Mason: Well there is that thing that the media is able to do which is elevate certain aspects of the future from vapourware to being an actuality. You’re right, it is the sex robot piece whereby this stuff is still vapourware. As you cover in the book, half the products aren’t actually out yet. I think we were both at the International Congress on Love and Sex with Robots at Goldsmiths University a couple of years ago. There were a lot of question marks over some of the products that were promised and some of the products that never came to fruition. Yet, there’s entire movements around banning sex robots—products which are only beginning to seep onto the market. When they are, it’s a very niche community of individuals who are interested in it. Do you think that, in many ways, these things have just been taken out of proportion? Yes, sex robots will exist, but the adoption of them won’t be as widespread as something like an iPhone.
Kleeman: The adoption of them won’t be as widespread as an iPhone—that’s the first thing to say. The adoption of very few things will be as widespread as an iPhone.
Mason: But that’s the promise embedded into the idea that we must ban sex robots. It’s like: Oh God, they’re going to be everywhere. We won’t be able to move without falling into a sex robot.
Kleeman: When we imagine them, I think for a long time they’re not going to be very convincing, which means that they will still be a niche; a fetish. You’ll have to be somebody who has a kink for robots or a kink for dolls to find it sexy. As we get better at animatronics…I mean some of the stuff that I saw coming out of China was really—I mean, ‘uncanny’ is a bad word to use in the context of robots—but it really was remarkable; jaw-dropping. We’re getting better at chatbots and AI. I don’t think it’ll be that long before it’s not unusual to have robot companions. That’s the point about sex robots: it isn’t about the sex; it’s about the companionship. It’s about the idea of an artificial relationship where only one half of the partnership happens. That’s what the issue is for me. It’s not the sex, it’s the relationship.
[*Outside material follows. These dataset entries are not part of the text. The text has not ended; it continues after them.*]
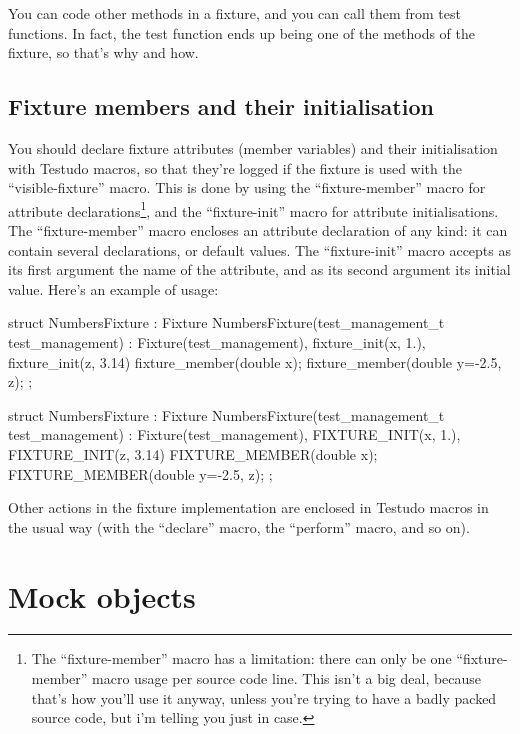 \documentclass[twoside, a4paper, article]{memoir}
\begin{document}
You can code other methods in a fixture, and you can call them from test
functions.  In fact, the test function ends up being one of the methods of the
fixture, so that's why and how.

\section{Fixture members and their initialisation}
\label{sec:fixture-members-and-initialisation}

You should declare fixture attributes (member variables) and their
initialisation with Testudo macros, so that they're logged if the fixture is
used with the ``visible-fixture'' macro.  This is done by using the
``fixture-member'' macro for attribute declarations\footnote{The
  ``fixture-member'' macro has a limitation: there can only be one
  ``fixture-member'' macro usage per source code line.  This isn't a big deal,
  because that's how you'll use it anyway, unless you're trying to have a badly
  packed source code, but i'm telling you just in case.}, and the
``fixture-init'' macro for attribute initialisations.  The ``fixture-member''
macro encloses an attribute declaration of any kind: it can contain several
declarations, or default values.  The ``fixture-init'' macro accepts as its
first argument the name of the attribute, and as its second argument its
initial value.  Here's an example of usage:
\begin{cpplisting}
struct NumbersFixture : Fixture {
  NumbersFixture(test_management_t test_management)
    : Fixture(test_management),
      fixture_init(x, 1.), fixture_init(z, 3.14) { }
  fixture_member(double x);
  fixture_member(double y=-2.5, z);
};
\end{cpplisting}

\begin{cpplisting}
struct NumbersFixture : Fixture
{
  NumbersFixture(test_management_t test_management)
    : Fixture(test_management),
      FIXTURE_INIT(x, 1.),
      FIXTURE_INIT(z, 3.14) { }
  FIXTURE_MEMBER(double x);
  FIXTURE_MEMBER(double y=-2.5, z);
};
\end{cpplisting}

Other actions in the fixture implementation are enclosed in Testudo macros in
the usual way (with the ``declare'' macro, the ``perform'' macro, and so on).


\chapter{Mock objects}
\label{cha:mock-objects}
\end{document}
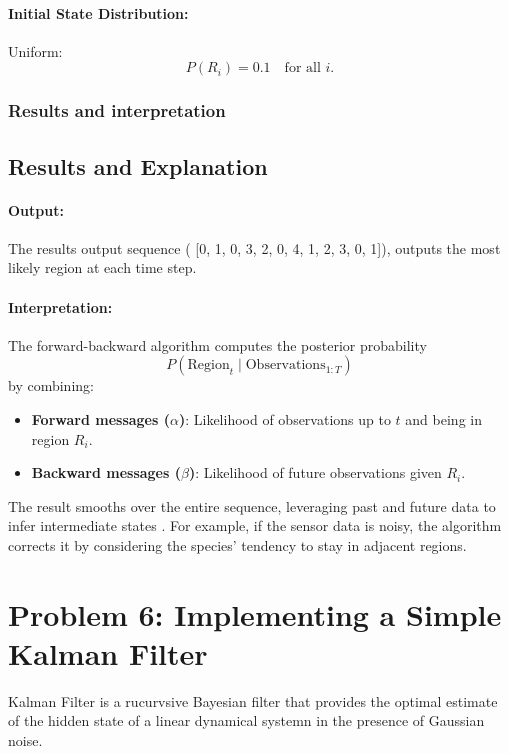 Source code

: \documentclass{article}
\begin{document}
\paragraph{Initial State Distribution:}
Uniform:
\[
P(R_i) = 0.1 \quad \text{for all } i.
\]


\subsubsection*{Results and interpretation}

\subsection*{Results and Explanation}

\paragraph{Output:}
The results output sequence ( [0, 1, 0, 3, 2, 0, 4, 1, 2, 3, 0, 1]), outputs the most likely region at each time step.

\paragraph{Interpretation:}
The forward-backward algorithm computes the posterior probability 
\[
P(\text{Region}_t \mid \text{Observations}_{1:T})
\]
by combining:

\begin{itemize}
    \item \textbf{Forward messages (\(\alpha\))}: Likelihood of observations up to \(t\) and being in region \(R_i\).
    \item \textbf{Backward messages (\(\beta\))}: Likelihood of future observations given \(R_i\).
\end{itemize}

The result smooths over the entire sequence, leveraging past and future data to infer intermediate states
. For example, if the sensor data is noisy, the algorithm corrects it by considering the species’ tendency to stay in adjacent regions.


\clearpage

\section*{Problem 6: Implementing a Simple Kalman Filter}
Kalman Filter is a rucurvsive Bayesian filter that provides the optimal estimate of the hidden state of a linear dynamical systemn in the presence of Gaussian noise.
\end{document}
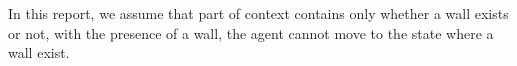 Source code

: In this report, we assume that part of context contains only whether a wall exists or not, with the presence of a wall, the agent cannot move to the state where a wall exist.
If you think about the way that we relate to our phones and the way that if my phone is being repaired, I feel like part of my body is missing, nobody could have banked on that—that we would have a relationship with technology that was that personal and intimate—and yet here is something that looks like a human that might be able to talk quite a bit like a human. When you think about the dopamine hit that you get from getting likes on your phone, imagine the dopamine hit that you’ll get from having this partner that’s tailor made exactly to your specification, constantly telling you how great you are and laughing at all of your jokes. You might not want to go out too much.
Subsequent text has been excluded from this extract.